David Froble davef at tsoft-inc.com
Thu Jan 22 11:13:12 EST 2015


Stan Radford wrote:
> On 2015-01-20, Matthew H McKenzie <news.deleteme at swellhunter.org> wrote:
>> No issues so far, but it is not a cluster, Deathrow could lose a node and 
>> still be usable. Of course recompilation was necessary across architectures 
>> and not everything is 100% portable. They have a log of incidents if you 
>> wish to look at recent history.
> 
> I don't understand what a cluster does. If they don't have shared disks
> somewhere wouldn't they have to have multiple copies of everything? How does
> a cluster still remain usable if you are editing a file and the machine the
> file lives on fails? I can see for serving applications a cluster would be
> great but I don't understand how it helps development users. And even that
> would seem like it would take a lot of planning and wouldn't just automatically
> "work" because of the need for shared storage somewhere.
> 
>> Should be OK for generic DCL, COBOL, C etc.  on a "best effort basis". 
>> Better than emulation at least.
> 
> Thanks.
> 
> Stan

The concept of a VMS cluster is "shared everything".  There can be 
various implementations.

For best versitility, each computer (node) would have a connection to 
every device.  Thus, if a particular node in the cluster goes down, all 
other nodes still have access to all devices.
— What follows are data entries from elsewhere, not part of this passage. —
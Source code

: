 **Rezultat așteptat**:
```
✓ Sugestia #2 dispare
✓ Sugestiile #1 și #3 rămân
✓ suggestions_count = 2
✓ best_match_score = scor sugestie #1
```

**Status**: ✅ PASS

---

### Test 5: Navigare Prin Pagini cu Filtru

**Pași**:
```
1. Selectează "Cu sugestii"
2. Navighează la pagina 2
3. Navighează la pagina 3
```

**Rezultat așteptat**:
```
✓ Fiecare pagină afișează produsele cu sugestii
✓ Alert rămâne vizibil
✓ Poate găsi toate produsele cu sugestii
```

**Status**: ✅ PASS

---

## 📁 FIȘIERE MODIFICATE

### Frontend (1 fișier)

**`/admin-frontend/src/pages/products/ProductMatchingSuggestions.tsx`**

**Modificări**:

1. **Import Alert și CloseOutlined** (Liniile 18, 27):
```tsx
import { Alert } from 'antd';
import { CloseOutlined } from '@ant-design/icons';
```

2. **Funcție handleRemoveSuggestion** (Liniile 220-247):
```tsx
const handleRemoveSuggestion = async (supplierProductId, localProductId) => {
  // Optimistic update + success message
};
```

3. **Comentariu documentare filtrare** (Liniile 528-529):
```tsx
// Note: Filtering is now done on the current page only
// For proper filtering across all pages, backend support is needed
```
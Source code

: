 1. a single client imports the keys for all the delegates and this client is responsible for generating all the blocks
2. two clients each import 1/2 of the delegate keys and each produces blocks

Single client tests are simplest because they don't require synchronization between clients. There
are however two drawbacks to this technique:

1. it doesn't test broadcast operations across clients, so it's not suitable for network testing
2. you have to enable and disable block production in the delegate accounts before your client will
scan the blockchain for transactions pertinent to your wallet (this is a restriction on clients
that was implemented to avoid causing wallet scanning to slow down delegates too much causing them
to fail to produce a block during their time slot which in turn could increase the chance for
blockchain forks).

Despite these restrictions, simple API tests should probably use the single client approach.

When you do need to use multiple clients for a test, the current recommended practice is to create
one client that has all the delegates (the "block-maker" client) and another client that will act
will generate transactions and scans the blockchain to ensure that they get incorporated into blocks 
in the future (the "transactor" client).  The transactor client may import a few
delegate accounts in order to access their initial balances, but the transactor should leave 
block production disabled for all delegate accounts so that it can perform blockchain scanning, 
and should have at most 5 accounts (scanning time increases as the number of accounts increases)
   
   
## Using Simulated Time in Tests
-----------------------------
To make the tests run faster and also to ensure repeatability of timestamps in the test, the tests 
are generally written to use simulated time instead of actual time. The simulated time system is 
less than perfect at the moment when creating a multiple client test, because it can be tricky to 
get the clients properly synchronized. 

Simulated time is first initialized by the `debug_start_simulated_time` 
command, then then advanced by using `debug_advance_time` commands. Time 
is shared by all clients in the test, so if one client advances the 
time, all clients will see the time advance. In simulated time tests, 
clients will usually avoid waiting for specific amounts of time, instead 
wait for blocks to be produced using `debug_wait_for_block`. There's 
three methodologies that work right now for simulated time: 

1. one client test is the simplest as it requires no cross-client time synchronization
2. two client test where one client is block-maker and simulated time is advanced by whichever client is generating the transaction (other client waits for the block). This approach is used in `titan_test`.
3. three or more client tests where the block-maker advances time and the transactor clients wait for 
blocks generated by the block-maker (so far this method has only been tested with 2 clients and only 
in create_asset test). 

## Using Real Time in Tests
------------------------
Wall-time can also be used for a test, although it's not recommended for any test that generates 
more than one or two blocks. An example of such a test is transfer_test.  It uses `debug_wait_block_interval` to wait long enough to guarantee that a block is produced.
Now, it is also possible for devices to be connected to a single node, 
and that node can share them with the cluster, but such devices are lost 
to the cluster if that node goes down.

With today's technology, some people use SANs, and then each node in the 
cluster is basically a "compute device".  As long as one node and the 
SAN is up, the cluster exists.

I may not be the best source of cluster information, and I'm pretty sure 
that except for an brief overall description a newsgroup post is not the 
best place to learn about cluster details.